### Task
Copy the lines exactly. Begin at the first line of the data and stop after the line with "### [Update Custom".

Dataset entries
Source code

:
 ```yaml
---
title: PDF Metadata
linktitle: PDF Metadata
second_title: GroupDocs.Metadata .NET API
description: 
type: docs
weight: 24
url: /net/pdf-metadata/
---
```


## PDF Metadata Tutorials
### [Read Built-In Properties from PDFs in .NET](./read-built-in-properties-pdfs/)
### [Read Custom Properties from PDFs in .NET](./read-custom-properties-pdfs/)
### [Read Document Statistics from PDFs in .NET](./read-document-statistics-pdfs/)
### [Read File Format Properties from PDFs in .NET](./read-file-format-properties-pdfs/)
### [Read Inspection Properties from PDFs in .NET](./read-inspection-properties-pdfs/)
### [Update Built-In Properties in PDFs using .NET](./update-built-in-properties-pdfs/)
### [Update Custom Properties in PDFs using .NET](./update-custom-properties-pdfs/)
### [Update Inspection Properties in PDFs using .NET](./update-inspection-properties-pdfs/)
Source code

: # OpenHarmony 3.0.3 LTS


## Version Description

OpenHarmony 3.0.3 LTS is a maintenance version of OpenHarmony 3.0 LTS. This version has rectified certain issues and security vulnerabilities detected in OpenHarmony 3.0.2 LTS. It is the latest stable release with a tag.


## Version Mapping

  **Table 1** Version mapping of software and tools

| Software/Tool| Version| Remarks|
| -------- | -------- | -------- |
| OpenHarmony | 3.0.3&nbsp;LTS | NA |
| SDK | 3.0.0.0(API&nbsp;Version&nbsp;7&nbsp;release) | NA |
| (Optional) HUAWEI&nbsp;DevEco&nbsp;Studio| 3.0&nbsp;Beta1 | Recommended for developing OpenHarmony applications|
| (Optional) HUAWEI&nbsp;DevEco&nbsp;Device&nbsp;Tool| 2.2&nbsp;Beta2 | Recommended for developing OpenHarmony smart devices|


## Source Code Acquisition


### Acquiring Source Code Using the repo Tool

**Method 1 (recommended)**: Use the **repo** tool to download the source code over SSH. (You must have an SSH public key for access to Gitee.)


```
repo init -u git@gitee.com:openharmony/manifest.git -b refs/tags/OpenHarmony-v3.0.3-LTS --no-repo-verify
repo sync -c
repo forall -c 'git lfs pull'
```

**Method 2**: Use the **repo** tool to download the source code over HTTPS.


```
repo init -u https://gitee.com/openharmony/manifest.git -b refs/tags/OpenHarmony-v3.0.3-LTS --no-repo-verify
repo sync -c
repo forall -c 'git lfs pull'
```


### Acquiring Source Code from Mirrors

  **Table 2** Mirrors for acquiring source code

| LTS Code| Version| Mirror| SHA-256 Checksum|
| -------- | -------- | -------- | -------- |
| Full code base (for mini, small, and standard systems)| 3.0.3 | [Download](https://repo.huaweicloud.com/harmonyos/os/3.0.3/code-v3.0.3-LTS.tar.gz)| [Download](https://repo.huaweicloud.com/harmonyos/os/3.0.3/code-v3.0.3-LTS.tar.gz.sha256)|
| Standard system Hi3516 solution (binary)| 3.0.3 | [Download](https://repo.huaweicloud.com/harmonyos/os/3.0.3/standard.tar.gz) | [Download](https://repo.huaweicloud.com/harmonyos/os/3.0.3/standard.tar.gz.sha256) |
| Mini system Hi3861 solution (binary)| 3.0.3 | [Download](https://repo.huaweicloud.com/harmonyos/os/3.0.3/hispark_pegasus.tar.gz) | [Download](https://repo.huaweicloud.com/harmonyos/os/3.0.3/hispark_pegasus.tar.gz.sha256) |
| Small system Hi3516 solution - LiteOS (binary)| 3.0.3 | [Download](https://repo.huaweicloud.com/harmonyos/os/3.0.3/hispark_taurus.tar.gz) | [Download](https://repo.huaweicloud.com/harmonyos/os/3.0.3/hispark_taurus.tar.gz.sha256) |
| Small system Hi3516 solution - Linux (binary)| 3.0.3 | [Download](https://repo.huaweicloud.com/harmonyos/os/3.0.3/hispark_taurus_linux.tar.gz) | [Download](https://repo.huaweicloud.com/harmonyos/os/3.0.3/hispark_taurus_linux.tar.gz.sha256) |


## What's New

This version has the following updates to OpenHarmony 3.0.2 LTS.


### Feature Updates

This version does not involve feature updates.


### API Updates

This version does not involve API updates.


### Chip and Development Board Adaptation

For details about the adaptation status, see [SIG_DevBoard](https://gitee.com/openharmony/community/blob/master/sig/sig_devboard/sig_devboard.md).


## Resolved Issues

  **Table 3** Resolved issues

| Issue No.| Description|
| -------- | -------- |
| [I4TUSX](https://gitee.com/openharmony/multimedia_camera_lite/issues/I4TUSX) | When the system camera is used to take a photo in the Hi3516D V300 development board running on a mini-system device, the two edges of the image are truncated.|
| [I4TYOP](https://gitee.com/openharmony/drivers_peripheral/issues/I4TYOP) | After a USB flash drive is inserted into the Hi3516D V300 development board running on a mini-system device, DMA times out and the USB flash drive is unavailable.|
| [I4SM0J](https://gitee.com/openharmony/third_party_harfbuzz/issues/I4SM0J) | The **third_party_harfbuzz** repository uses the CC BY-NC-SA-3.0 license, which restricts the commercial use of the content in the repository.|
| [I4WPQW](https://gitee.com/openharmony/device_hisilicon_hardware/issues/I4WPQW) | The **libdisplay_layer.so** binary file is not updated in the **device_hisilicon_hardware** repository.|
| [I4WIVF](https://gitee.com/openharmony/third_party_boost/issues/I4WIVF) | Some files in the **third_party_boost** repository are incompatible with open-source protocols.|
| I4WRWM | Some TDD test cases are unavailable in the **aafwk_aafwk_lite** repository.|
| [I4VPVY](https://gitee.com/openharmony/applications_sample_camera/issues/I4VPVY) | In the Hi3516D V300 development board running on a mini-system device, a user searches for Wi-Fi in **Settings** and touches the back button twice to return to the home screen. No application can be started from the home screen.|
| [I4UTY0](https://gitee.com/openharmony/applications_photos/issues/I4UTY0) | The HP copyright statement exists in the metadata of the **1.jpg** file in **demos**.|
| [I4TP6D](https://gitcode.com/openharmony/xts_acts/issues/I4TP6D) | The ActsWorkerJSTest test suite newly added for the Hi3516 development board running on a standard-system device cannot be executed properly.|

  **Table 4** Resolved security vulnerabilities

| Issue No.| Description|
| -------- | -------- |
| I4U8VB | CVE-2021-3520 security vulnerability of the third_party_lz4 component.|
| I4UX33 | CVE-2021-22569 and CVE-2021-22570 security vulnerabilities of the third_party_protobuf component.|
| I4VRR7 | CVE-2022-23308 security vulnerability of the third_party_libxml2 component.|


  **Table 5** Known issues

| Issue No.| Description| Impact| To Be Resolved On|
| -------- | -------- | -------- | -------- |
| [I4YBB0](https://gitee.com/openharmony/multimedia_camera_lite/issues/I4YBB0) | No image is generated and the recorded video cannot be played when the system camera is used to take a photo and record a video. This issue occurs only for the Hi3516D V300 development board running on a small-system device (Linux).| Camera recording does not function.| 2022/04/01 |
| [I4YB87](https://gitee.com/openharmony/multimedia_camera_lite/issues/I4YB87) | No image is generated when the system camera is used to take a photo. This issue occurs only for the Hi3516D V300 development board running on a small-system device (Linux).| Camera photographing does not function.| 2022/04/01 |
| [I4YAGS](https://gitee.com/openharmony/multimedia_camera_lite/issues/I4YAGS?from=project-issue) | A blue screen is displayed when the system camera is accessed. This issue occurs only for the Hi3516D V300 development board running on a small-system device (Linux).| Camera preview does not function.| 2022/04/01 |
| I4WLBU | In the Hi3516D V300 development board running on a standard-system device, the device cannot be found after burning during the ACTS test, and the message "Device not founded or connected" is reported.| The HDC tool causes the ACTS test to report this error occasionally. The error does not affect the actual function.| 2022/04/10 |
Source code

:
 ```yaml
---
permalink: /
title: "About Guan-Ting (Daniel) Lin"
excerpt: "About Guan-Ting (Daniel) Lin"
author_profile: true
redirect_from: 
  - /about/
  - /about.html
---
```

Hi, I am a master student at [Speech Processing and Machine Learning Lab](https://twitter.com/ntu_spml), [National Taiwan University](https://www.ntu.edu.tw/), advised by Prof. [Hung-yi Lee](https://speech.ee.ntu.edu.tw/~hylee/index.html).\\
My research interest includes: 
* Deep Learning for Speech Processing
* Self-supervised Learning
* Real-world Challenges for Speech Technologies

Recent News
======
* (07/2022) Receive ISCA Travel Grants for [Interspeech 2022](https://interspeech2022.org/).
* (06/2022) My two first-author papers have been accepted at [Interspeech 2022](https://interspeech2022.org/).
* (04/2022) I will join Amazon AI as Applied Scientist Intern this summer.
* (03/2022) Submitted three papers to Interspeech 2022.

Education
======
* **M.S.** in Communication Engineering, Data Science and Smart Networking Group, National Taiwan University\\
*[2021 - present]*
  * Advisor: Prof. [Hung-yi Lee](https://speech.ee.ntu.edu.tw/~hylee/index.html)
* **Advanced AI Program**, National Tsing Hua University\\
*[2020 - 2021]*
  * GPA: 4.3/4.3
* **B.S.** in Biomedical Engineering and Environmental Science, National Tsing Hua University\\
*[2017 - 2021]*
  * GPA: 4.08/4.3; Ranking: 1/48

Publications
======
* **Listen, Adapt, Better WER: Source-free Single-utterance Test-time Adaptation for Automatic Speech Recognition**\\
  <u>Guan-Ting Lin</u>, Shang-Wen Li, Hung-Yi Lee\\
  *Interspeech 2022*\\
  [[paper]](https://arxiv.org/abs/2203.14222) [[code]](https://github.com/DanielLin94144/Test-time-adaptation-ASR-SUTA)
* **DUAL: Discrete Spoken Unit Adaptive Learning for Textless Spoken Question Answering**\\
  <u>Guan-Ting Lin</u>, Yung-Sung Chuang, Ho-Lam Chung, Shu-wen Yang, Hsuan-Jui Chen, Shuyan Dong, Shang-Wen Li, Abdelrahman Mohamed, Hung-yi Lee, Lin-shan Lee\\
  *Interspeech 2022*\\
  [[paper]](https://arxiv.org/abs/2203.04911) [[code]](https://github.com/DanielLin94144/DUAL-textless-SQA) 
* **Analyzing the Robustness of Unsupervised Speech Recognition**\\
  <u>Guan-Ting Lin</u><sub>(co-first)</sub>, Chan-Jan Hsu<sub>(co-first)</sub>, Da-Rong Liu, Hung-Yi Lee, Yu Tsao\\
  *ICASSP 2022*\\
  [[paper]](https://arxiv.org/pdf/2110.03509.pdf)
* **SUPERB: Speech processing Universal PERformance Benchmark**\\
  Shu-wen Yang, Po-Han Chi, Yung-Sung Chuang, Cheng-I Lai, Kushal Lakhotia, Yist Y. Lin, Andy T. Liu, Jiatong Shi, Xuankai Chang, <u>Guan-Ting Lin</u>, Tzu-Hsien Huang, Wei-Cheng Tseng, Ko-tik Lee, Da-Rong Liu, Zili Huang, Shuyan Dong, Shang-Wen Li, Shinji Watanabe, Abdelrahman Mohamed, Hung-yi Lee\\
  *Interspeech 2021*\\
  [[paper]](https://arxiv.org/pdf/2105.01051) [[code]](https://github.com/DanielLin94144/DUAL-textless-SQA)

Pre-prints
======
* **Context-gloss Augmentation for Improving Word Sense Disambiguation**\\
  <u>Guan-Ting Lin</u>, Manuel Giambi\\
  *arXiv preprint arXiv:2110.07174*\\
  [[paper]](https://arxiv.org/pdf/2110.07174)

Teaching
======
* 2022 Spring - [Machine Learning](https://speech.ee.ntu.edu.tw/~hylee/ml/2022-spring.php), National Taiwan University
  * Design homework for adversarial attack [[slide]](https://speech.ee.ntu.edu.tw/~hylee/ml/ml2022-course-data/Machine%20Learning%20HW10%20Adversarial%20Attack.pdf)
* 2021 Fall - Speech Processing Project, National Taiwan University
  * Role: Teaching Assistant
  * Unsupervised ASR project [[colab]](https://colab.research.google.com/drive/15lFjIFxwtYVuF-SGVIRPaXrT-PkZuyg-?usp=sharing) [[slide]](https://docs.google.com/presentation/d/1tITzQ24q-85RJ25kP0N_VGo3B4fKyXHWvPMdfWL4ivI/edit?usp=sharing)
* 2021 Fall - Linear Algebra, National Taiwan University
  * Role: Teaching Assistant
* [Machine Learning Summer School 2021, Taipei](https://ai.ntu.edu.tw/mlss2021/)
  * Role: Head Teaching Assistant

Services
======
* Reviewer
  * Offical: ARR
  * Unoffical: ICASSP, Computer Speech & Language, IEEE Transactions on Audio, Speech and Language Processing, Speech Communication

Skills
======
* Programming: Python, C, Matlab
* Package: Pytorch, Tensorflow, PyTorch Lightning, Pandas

### Response below
Source code

:
 ```yaml
---
title: PDF Metadata
linktitle: PDF Metadata
second_title: GroupDocs.Metadata .NET API
description: 
type: docs
weight: 24
url: /net/pdf-metadata/
---
```


## PDF Metadata Tutorials
### [Read Built-In Properties from PDFs in .NET](./read-built-in-properties-pdfs/)
### [Read Custom Properties from PDFs in .NET](./read-custom-properties-pdfs/)
### [Read Document Statistics from PDFs in .NET](./read-document-statistics-pdfs/)
### [Read File Format Properties from PDFs in .NET](./read-file-format-properties-pdfs/)
### [Read Inspection Properties from PDFs in .NET](./read-inspection-properties-pdfs/)
### [Update Built-In Properties in PDFs using .NET](./update-built-in-properties-pdfs/)
### [Update Custom Properties in PDFs using .NET](./update-custom-properties-pdfs/)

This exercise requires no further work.